TASK INPUTS:
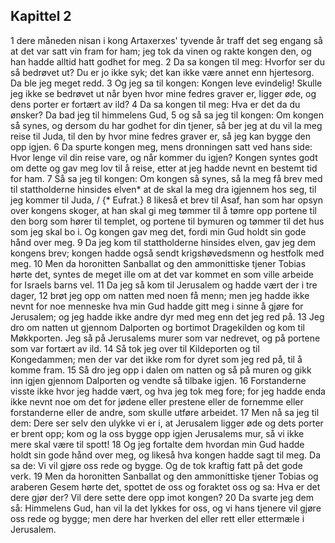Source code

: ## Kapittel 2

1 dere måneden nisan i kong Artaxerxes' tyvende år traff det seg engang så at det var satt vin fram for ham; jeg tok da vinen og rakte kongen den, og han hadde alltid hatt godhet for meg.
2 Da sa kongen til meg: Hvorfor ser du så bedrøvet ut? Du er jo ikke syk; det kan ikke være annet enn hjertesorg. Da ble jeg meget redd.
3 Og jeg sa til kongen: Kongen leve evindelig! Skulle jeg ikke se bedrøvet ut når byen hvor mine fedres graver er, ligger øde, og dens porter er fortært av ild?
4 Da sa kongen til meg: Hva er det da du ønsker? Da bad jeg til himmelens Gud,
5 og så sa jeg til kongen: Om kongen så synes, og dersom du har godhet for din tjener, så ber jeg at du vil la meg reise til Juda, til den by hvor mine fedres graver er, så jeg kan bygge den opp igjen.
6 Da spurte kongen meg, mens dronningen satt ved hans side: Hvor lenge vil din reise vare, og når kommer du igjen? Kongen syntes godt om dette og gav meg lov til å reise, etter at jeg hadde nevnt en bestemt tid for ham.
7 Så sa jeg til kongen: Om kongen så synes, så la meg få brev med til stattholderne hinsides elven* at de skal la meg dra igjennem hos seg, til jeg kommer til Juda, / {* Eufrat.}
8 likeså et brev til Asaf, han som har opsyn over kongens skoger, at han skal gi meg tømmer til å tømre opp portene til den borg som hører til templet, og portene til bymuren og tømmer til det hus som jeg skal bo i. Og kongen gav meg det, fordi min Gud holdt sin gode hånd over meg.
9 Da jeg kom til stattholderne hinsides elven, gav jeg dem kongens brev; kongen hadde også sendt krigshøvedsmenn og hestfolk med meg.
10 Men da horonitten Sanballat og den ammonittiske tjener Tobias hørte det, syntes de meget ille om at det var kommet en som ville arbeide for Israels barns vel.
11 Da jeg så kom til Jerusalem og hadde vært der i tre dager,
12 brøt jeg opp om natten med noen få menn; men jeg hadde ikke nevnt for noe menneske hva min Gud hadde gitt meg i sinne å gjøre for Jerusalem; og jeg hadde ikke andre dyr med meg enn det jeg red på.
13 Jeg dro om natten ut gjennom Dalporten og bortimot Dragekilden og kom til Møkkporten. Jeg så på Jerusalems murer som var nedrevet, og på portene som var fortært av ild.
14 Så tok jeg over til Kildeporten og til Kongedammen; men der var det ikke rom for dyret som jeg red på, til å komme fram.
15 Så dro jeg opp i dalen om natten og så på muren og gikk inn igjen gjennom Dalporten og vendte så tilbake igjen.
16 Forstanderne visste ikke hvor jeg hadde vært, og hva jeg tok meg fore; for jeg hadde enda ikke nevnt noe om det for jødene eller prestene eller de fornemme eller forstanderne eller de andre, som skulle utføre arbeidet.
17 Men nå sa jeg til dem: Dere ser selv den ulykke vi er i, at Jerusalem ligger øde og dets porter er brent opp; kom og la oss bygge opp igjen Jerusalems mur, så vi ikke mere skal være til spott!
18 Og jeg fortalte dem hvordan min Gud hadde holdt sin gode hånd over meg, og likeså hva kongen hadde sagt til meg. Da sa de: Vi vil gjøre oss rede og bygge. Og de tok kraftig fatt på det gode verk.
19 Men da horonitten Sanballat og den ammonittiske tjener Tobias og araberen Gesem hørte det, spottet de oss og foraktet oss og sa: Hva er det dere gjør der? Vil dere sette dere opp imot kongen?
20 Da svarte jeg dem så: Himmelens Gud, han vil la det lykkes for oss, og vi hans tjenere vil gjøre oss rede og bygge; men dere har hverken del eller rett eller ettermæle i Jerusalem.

--

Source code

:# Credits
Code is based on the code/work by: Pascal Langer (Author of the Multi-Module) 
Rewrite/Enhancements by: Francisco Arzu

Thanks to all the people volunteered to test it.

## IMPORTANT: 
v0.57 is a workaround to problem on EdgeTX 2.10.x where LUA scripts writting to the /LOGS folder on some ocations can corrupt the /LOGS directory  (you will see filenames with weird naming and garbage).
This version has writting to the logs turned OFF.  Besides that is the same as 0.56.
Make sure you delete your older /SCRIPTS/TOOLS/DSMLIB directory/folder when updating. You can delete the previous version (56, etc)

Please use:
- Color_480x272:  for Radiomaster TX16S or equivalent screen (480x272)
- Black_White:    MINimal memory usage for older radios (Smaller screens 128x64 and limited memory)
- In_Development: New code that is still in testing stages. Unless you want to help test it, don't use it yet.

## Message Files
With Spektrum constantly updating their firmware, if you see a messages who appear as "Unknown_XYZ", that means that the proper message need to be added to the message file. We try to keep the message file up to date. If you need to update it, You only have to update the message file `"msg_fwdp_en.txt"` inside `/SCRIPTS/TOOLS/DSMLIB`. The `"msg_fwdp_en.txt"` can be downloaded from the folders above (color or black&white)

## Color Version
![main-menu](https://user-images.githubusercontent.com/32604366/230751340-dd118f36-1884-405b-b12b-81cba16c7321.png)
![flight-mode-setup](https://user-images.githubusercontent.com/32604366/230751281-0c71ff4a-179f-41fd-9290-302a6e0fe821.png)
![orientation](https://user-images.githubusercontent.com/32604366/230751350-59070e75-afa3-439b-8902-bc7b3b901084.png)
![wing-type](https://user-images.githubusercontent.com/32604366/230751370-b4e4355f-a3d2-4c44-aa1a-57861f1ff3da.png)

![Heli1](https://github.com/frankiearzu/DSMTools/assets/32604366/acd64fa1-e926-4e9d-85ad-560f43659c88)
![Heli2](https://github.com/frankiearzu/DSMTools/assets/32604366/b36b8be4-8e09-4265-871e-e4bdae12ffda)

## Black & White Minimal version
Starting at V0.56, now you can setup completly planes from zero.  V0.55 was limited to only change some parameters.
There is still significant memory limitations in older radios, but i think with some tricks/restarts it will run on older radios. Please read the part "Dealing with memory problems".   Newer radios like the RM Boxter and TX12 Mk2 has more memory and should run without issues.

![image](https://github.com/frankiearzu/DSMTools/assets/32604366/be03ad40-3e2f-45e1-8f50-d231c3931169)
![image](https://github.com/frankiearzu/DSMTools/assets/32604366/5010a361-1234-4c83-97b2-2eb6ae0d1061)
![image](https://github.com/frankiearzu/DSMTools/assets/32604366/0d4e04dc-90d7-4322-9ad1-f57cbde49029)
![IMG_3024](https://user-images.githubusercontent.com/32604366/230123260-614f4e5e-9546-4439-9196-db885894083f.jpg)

EXERCISE AIM:
In the entries above, find the line with "## Kapittel 2" and the line with "2 Da sa kongen", then restate word for word both of them and every line between, with nothing more.

TASK RESULT:
: ## Kapittel 2

1 dere måneden nisan i kong Artaxerxes' tyvende år traff det seg engang så at det var satt vin fram for ham; jeg tok da vinen og rakte kongen den, og han hadde alltid hatt godhet for meg.
2 Da sa kongen til meg: Hvorfor ser du så bedrøvet ut? Du er jo ikke syk; det kan ikke være annet enn hjertesorg. Da ble jeg meget redd.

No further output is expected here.